Brick-and-mortar stores are having a tough time with a weaker retail market. And competition from online stores is not helping.
So if you cannot beat them, why not join them?
Last Thursday, Minister for Trade and Industry (Industry) S. Iswaran called for retailers to transform their business - such as by using online channels and engaging shoppers through mobile applications - to help them stay relevant.
This is timely since consumers today can get more shopping options online, often at lower prices, and even have their purchases conveniently delivered to their homes. Up against this new norm - and other challenges such as rising rents, a manpower crunch and competition from regional destinations - it has been a trying time for physical retailers here.

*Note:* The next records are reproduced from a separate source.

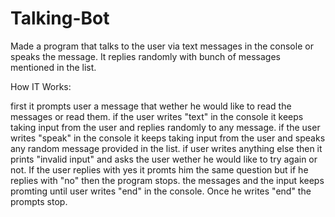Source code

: # Talking-Bot

Made a program that talks to the user via text messages in the console or speaks the message.
It replies randomly with bunch of messages mentioned in the list.

How IT Works:

first it prompts user a message that wether he would like to read the messages or read them.
if the user writes "text" in the console it keeps taking input from the user and replies randomly to any message.
if the user writes "speak" in the console it keeps taking input from the user and speaks any random message provided in the list.
if user writes anything else then it prints "invalid input" and asks the user wether he would like to try again or not. If the user replies with yes it promts him the same question but if he replies with "no" then the program stops.
the messages and the input keeps promting until user writes "end" in the console. Once he writes "end" the prompts stop.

The Singapore Department of Statistics last Thursday also released the retail sales figures for July, which showed that sales, excluding motor vehicles, fell 3 per cent compared with the same month last year. This follows a similar dip in June's figure.
That the two months coincide with the Great Singapore Sale showed that even the country's biggest annual sales event might not have been enough to get shoppers to spend.

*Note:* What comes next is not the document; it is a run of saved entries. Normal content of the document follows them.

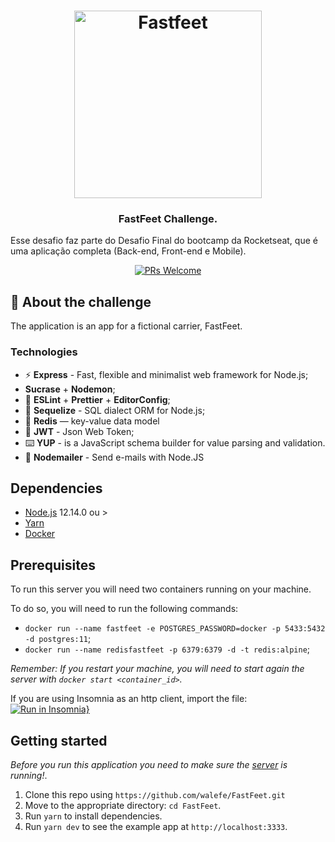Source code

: <h1 align="center">
  <img alt="Fastfeet" title="Fastfeet" src=".github/logo.png" width="300px" />
</h1>

<h3 align="center">
  FastFeet Challenge.
</h3>

<p>Esse desafio faz parte do Desafio Final do bootcamp da Rocketseat, que é uma aplicação completa (Back-end, Front-end e Mobile).</p>

<p align="center">
   <a align="center" href="http://makeapullrequest.com">
    <img src="https://img.shields.io/badge/PRs-welcome-brightgreen.svg?style=flat-square" alt="PRs Welcome">
  </a>
</p>

## :rocket: About the challenge

The application is an app for a fictional carrier, FastFeet.

### **Technologies**

- ⚡ **Express** - Fast, flexible and minimalist web framework for Node.js;
- **Sucrase** + **Nodemon**;
- 💖 **ESLint** + **Prettier** + **EditorConfig**;
- 💾 **Sequelize** - SQL dialect ORM for Node.js;
- 🔑 **Redis** — key-value data model
- :closed_lock_with_key: **JWT** - Json Web Token;
- ⌨️ **YUP** - is a JavaScript schema builder for value parsing and validation.
- 📧 **Nodemailer** - Send e-mails with Node.JS

## Dependencies

- [Node.js](https://nodejs.org/en/) 12.14.0 ou >
- [Yarn](https://yarnpkg.com/pt-BR/docs/install)
- [Docker](https://www.docker.com/)

## Prerequisites

To run this server you will need two containers running on your machine.

To do so, you will need to run the following commands:

- `docker run --name fastfeet -e POSTGRES_PASSWORD=docker -p 5433:5432 -d postgres:11`;
- `docker run --name redisfastfeet -p 6379:6379 -d -t redis:alpine`;

_Remember: If you restart your machine, you will need to start again the server with `docker start <container_id>`._

If you are using Insomnia as an http client, import the file: [![Run in Insomnia}](https://insomnia.rest/images/run.svg)](https://insomnia.rest/run/?label=FastFeet&uri=https%3A%2F%2Fraw.githubusercontent.com%2Fwalefe%2FFastFeet%2Fmaster%2FInsomnia.json)

## **Getting started**

_Before you run this application you need to make sure the [server](https://github.com/walefe/FastFeet) is running!_.

1. Clone this repo using `https://github.com/walefe/FastFeet.git`
2. Move to the appropriate directory: `cd FastFeet`.<br />
3. Run `yarn` to install dependencies.<br />
4. Run `yarn dev` to see the example app at `http://localhost:3333`.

Even so, there are opportunities to seize. As Mr Iswaran noted, Asia's middle class is growing and its consumers are getting richer. Asean economies, in particular, are expected to grow faster than the global average and Asian average, he noted.

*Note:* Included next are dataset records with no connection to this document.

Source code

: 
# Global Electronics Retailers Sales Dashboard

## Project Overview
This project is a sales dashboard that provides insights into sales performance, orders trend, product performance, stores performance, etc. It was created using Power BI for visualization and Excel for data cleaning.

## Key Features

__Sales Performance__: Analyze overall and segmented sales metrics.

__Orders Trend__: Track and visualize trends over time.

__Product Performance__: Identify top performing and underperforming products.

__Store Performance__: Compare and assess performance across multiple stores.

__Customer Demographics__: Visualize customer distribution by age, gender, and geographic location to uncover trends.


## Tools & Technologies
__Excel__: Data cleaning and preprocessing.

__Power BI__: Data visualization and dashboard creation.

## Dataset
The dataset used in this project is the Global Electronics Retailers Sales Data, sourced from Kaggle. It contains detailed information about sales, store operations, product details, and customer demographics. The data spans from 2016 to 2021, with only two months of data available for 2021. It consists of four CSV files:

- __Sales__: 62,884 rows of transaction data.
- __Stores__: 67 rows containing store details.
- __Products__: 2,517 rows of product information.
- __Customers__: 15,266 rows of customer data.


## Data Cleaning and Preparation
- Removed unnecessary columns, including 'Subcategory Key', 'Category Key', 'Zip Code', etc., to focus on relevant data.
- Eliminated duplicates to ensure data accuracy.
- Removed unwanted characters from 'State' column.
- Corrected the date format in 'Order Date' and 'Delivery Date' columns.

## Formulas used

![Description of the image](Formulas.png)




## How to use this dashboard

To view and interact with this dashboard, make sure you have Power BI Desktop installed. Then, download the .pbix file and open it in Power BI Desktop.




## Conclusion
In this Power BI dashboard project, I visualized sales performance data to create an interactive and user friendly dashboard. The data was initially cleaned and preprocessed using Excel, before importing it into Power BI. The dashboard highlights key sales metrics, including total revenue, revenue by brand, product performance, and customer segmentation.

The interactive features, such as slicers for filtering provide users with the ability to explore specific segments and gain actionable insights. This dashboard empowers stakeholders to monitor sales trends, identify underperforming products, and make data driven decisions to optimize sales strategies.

To tap these opportunities, retailers cannot afford to stick to the status quo. Detailing a government road map up to 2020 to help retailers stay relevant, Mr Iswaran said firms should innovate, be bold in piloting new technology, redesign jobs and expand overseas through e-commerce.
The Government, for its part, will identify possible online platforms for retailers and conduct master classes where they can pick up digital marketing and Web analytics skills, among other initiatives.
The challenge, then, is convincing businesses to step out of their comfort zone. They have to embrace e-commerce - a threat that is also an opportunity - or risk being left behind.